[From a National Wind Watch flyer of the same name; click here for part 2]
Industrial wind promoters claim their machines produce on average 30-40% of their rated capacity. For example, a 400-ft-high 2-megawatt (2,000-kilowatt) turbine assembly would produce an average of 600-800 kilowatts over a year.
The actual experience of industrial wind power in the U.S., however, as reported to the federal Energy Information Agency, is that it produces only about 25% of its capacity, or 500 kilowatts.
It will produce at or above that average rate only a third of the time. It will generate nothing at all (yet draw power from the grid) another third of the time.

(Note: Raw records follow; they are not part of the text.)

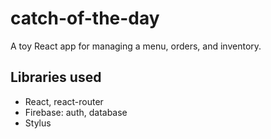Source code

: # catch-of-the-day
A toy React app for managing a menu, orders, and inventory.

## Libraries used
* React, react-router
* Firebase: auth, database
* Stylus
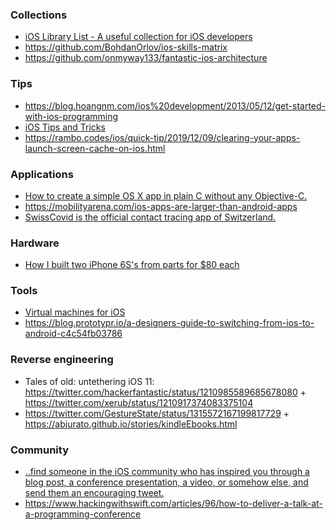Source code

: ### Collections

- [iOS Library List - A useful collection for iOS developers ](https://github.com/hugo53/iLL)
- https://github.com/BohdanOrlov/ios-skills-matrix
- https://github.com/onmyway133/fantastic-ios-architecture

### Tips

- https://blog.hoangnm.com/ios%20development/2013/05/12/get-started-with-ios-programming
- [iOS Tips and Tricks](https://blog.hoangnm.com/pageDir/iosTips)
- https://rambo.codes/ios/quick-tip/2019/12/09/clearing-your-apps-launch-screen-cache-on-ios.html

### Applications

- [How to create a simple OS X app in plain C without any Objective-C.](https://github.com/jimon/osx_app_in_plain_c)
- https://mobilityarena.com/ios-apps-are-larger-than-android-apps
- [SwissCovid is the official contact tracing app of Switzerland.](https://github.com/DP-3T/dp3t-app-ios-ch)

### Hardware

- [How I built two iPhone 6S's from parts for $80 each](https://twitter.com/hackerfantastic/status/1211088686802096128)

### Tools

- [Virtual machines for iOS](https://github.com/utmapp/UTM)
- https://blog.prototypr.io/a-designers-guide-to-switching-from-ios-to-android-c4c54fb03786

### Reverse engineering

-  Tales of old: untethering iOS 11: https://twitter.com/hackerfantastic/status/1210985589685678080 + https://twitter.com/xerub/status/1210917374083375104
-  https://twitter.com/GestureState/status/1315572167199817729 + https://abjurato.github.io/stories/kindleEbooks.html


### Community

- [..find someone in the iOS community who has inspired you through a blog post, a conference presentation, a video, or somehow else, and send them an encouraging tweet.](https://twitter.com/twostraws/status/1208764380969611264)
- https://www.hackingwithswift.com/articles/96/how-to-deliver-a-talk-at-a-programming-conference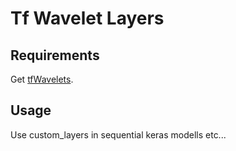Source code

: # Tf Wavelet Layers
## Requirements
Get [tfWavelets](https://line-profiler.readthedocs.io/en/latest/).
## Usage
Use custom_layers in sequential keras modells etc...
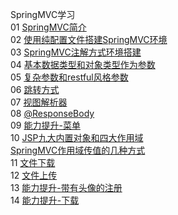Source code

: SpringMVC学习  
01 [SpringMVC简介](https://github.com/HelloKittycoder/JavaWebLearning/tree/master/FrameworkPre/springmvc-study/demo)  
02 [使用纯配置文件搭建SpringMVC环境](https://github.com/HelloKittycoder/JavaWebLearning/tree/master/FrameworkPre/springmvc-study/springmvc01)  
03 [SpringMVC注解方式环境搭建](https://github.com/HelloKittycoder/JavaWebLearning/tree/master/FrameworkPre/springmvc-study/springmvc02)  
04 [基本数据类型和对象类型作为参数](https://github.com/HelloKittycoder/JavaWebLearning/tree/master/FrameworkPre/springmvc-study/springmvc03)  
05 [复杂参数和restful风格参数](https://github.com/HelloKittycoder/JavaWebLearning/commit/a632fecb8028d90b3e95e2954c35845a540f3eb6)  
06 [跳转方式](https://github.com/HelloKittycoder/JavaWebLearning/tree/master/FrameworkPre/springmvc-study/springmvc05)  
07 [视图解析器](https://github.com/HelloKittycoder/JavaWebLearning/tree/master/FrameworkPre/springmvc-study/springmvc06)  
08 [@ResponseBody](https://github.com/HelloKittycoder/JavaWebLearning/tree/master/FrameworkPre/springmvc-study/springmvc07)  
09 [能力提升-菜单](https://github.com/HelloKittycoder/JavaWebLearning/tree/master/FrameworkPre/springmvc-study/menu)  
10 [JSP九大内置对象和四大作用域](https://github.com/HelloKittycoder/JavaWebLearning/tree/master/FrameworkPre/springmvc-study/springmvc08#jsp%E4%B9%9D%E5%A4%A7%E5%86%85%E7%BD%AE%E5%AF%B9%E8%B1%A1%E5%92%8C%E5%9B%9B%E5%A4%A7%E4%BD%9C%E7%94%A8%E5%9F%9F)  
[SpringMVC作用域传值的几种方式](https://github.com/HelloKittycoder/JavaWebLearning/tree/master/FrameworkPre/springmvc-study/springmvc08#springmvc%E4%BD%9C%E7%94%A8%E5%9F%9F%E4%BC%A0%E5%80%BC%E7%9A%84%E5%87%A0%E7%A7%8D%E6%96%B9%E5%BC%8F)  
11 [文件下载](https://github.com/HelloKittycoder/JavaWebLearning/tree/master/FrameworkPre/springmvc-study/springmvc09)  
12 [文件上传](https://github.com/HelloKittycoder/JavaWebLearning/tree/master/FrameworkPre/springmvc-study/springmvc10)  
13 [能力提升-带有头像的注册](https://github.com/HelloKittycoder/JavaWebLearning/tree/master/FrameworkPre/springmvc-study/register)  
14 [能力提升-下载](https://github.com/HelloKittycoder/JavaWebLearning/tree/master/FrameworkPre/springmvc-study/register2)  
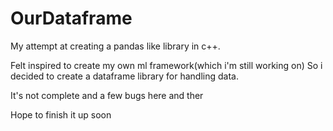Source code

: # OurDataframe
My attempt at creating a pandas like library in c++. 

Felt inspired to create my own ml framework(which i'm still working on)
So i decided to create a dataframe library for handling data.

It's not complete and a few bugs here and ther

Hope to finish it up soon
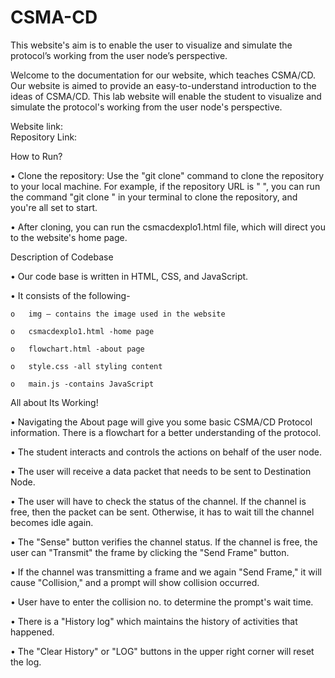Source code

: # CSMA-CD
This website's aim is to enable the user to visualize and simulate the protocol’s working from the user node’s perspective.

Welcome to the documentation for our website, which teaches CSMA/CD. Our website is aimed to provide an easy-to-understand introduction to the ideas of CSMA/CD. This lab website will enable the student to visualize and simulate the protocol's working from the user node's perspective.

Website link:  
Repository Link: 

How to Run?

  •	Clone the repository: Use the "git clone" command to clone the repository to your local machine. 
For example, if the repository URL is "  ", you can run the command "git clone " in your terminal to clone the repository, and you're all set to start.

  •	After cloning, you can run the csmacdexplo1.html file, which will direct you to the website's home page.

Description of Codebase

  •	Our code base is written in HTML, CSS, and JavaScript.

  •	It consists of the following-

    o	img – contains the image used in the website

    o	csmacdexplo1.html -home page

    o	flowchart.html -about page

    o	style.css -all styling content

    o	main.js -contains JavaScript


All about Its Working!

  •	Navigating the About page will give you some basic CSMA/CD Protocol information. There is a flowchart for a better understanding of the protocol.

  •	The student interacts and controls the actions on behalf of the user node.

  •	The user will receive a data packet that needs to be sent to Destination Node. 

  •	The user will have to check the status of the channel. If the channel is free, then the packet can be sent. Otherwise, it has to wait till the channel becomes idle again.

  •	The "Sense" button verifies the channel status. If the channel is free, the user can "Transmit" the frame by clicking the "Send Frame" button.

  •	If the channel was transmitting a frame and we again "Send Frame," it will cause "Collision," and a prompt will show collision occurred.

  •	User have to enter the collision no. to determine the prompt's wait time. 

  •	There is a "History log" which maintains the history of activities that happened.

  •	The "Clear History" or "LOG" buttons in the upper right corner will reset the log.





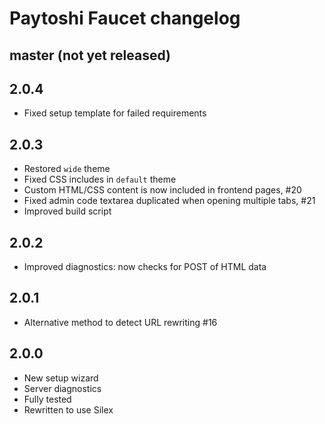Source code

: # Paytoshi Faucet changelog

## master (not yet released)

## 2.0.4
* Fixed setup template for failed requirements

## 2.0.3
* Restored `wide` theme
* Fixed CSS includes in `default` theme
* Custom HTML/CSS content is now included in frontend pages, #20
* Fixed admin code textarea duplicated when opening multiple tabs, #21
* Improved build script

## 2.0.2
* Improved diagnostics: now checks for POST of HTML data

## 2.0.1
* Alternative method to detect URL rewriting #16

## 2.0.0
* New setup wizard
* Server diagnostics
* Fully tested
* Rewritten to use Silex
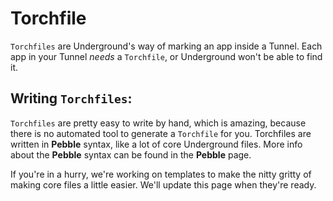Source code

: # Torchfile

`Torchfiles` are Underground's way of marking an app inside a Tunnel. Each app in your Tunnel *needs* a `Torchfile`, or Underground won't be able to find it.

## Writing `Torchfiles`:
`Torchfiles` are pretty easy to write by hand, which is amazing, because there is no automated tool to generate a `Torchfile` for you. Torchfiles are written in **Pebble** syntax, like a lot of core Underground files. More info about the **Pebble** syntax can be found in the **Pebble** page.

If you're in a hurry, we're working on templates to make the nitty gritty of making core files a little easier. We'll update this page when they're ready.
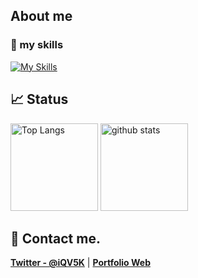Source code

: ## About me

### 🌱 my skills

[![My Skills](https://skillicons.dev/icons?i=html,css,tailwind,js,ts,nodejs,react,vercel,nextjs,astro,java,php,figma,aws,gcp,git,github,windows,vscode,twitter&theme=light)](https://skillicons.dev)

## 📈 Status

<p align="left"> 
  <img alt="Top Langs" height="140px" src="https://github-readme-stats.vercel.app/api?username=fjt-dev&theme=blue-green" />
  <img alt="github stats" height="140px" src="https://github-readme-stats.vercel.app/api/top-langs/?username=fjt-dev&layout=compact&theme=blue-green" />
</p>

## 📨 Contact me.

**[Twitter - @iQV5K](https://twitter.com/iQV5K)** | **[Portfolio Web](https://fjtdev.com)**
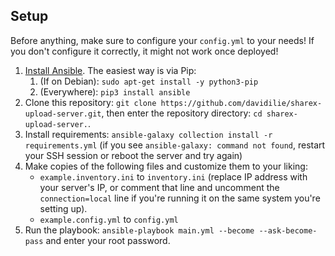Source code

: ## Setup

Before anything, make sure to configure your `config.yml` to your needs! If you don't configure it correctly, it might not work once deployed!

1. [Install Ansible](https://docs.ansible.com/ansible/latest/installation_guide/intro_installation.html). The easiest way is via Pip:
    1. (If on Debian): `sudo apt-get install -y python3-pip`
    2. (Everywhere): `pip3 install ansible`
2. Clone this repository: `git clone https://github.com/davidilie/sharex-upload-server.git`, then enter the repository directory: `cd sharex-upload-server.`.
3. Install requirements: `ansible-galaxy collection install -r requirements.yml` (if you see `ansible-galaxy: command not found`, restart your SSH session or reboot the server and try again)
4. Make copies of the following files and customize them to your liking:
    - `example.inventory.ini` to `inventory.ini` (replace IP address with your server's IP, or comment that line and uncomment the `connection=local` line if you're running it on the same system you're setting up).
    - `example.config.yml` to `config.yml`
5. Run the playbook: `ansible-playbook main.yml --become --ask-become-pass` and enter your root password.
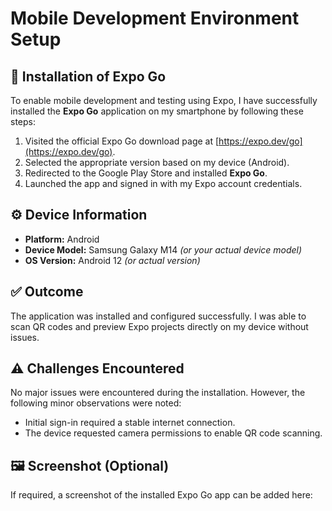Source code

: # Mobile Development Environment Setup

## 📱 Installation of Expo Go

To enable mobile development and testing using Expo, I have successfully installed the **Expo Go** application on my smartphone by following these steps:

1. Visited the official Expo Go download page at [https://expo.dev/go](https://expo.dev/go).
2. Selected the appropriate version based on my device (Android).
3. Redirected to the Google Play Store and installed **Expo Go**.
4. Launched the app and signed in with my Expo account credentials.

## ⚙️ Device Information

- **Platform:** Android  
- **Device Model:** Samsung Galaxy M14 *(or your actual device model)*  
- **OS Version:** Android 12 *(or actual version)*

## ✅ Outcome

The application was installed and configured successfully. I was able to scan QR codes and preview Expo projects directly on my device without issues.

## ⚠️ Challenges Encountered

No major issues were encountered during the installation. However, the following minor observations were noted:

- Initial sign-in required a stable internet connection.
- The device requested camera permissions to enable QR code scanning.

## 🖼️ Screenshot (Optional)

If required, a screenshot of the installed Expo Go app can be added here:


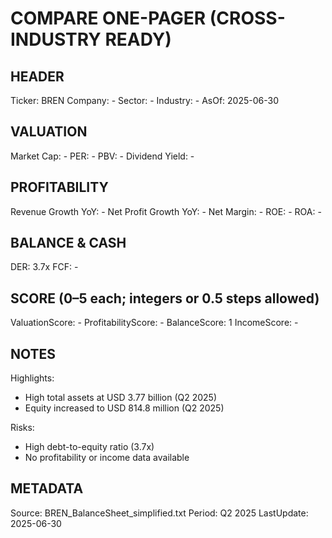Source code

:# COMPARE ONE-PAGER (CROSS-INDUSTRY READY)

## HEADER
Ticker: BREN
Company: -
Sector: -
Industry: -
AsOf: 2025-06-30

## VALUATION
Market Cap: -
PER: -
PBV: -
Dividend Yield: -

## PROFITABILITY
Revenue Growth YoY: -
Net Profit Growth YoY: -
Net Margin: -
ROE: -
ROA: -

## BALANCE & CASH
DER: 3.7x
FCF: -

## SCORE (0–5 each; integers or 0.5 steps allowed)
ValuationScore: -
ProfitabilityScore: -
BalanceScore: 1
IncomeScore: -

## NOTES
Highlights:
- High total assets at USD 3.77 billion (Q2 2025)
- Equity increased to USD 814.8 million (Q2 2025)

Risks:
- High debt-to-equity ratio (3.7x)
- No profitability or income data available

## METADATA
Source: BREN_BalanceSheet_simplified.txt
Period: Q2 2025
LastUpdate: 2025-06-30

Because the output is highly variable and rarely correlates with demand, other sources of energy cannot be taken off line. With the extra burden of balancing the wind energy, those sources may even use more fuel (just as cars use more gas in stop-and-go city driving than in more steady highway driving).
The industry is unable to show any evidence that wind power on the grid reduces the use of other fuels.
Denmark, despite claims that wind turbines produce 20% of its electricity, has not reduced its use of other fuels because of them.
Large-scale wind power does not reduce our dependence on other fuels, does not stabilize prices, does not reduce emissions or pollution, and does not mitigate global warming.
Instead, each turbine assembly requires dozens of acres of clearance and dominates the typically rural or wild landscape where it is sited. Its extreme height, turning rotor blades, unavoidable noise and vibration, and strobe lighting night and day ensure an intrusiveness far out of proportion to its elusive contribution.
Each facility requires new transmission infrastructure and new or upgraded (strengthened, widened, and straightened) roads, further degrading the environment and fragmenting habitats.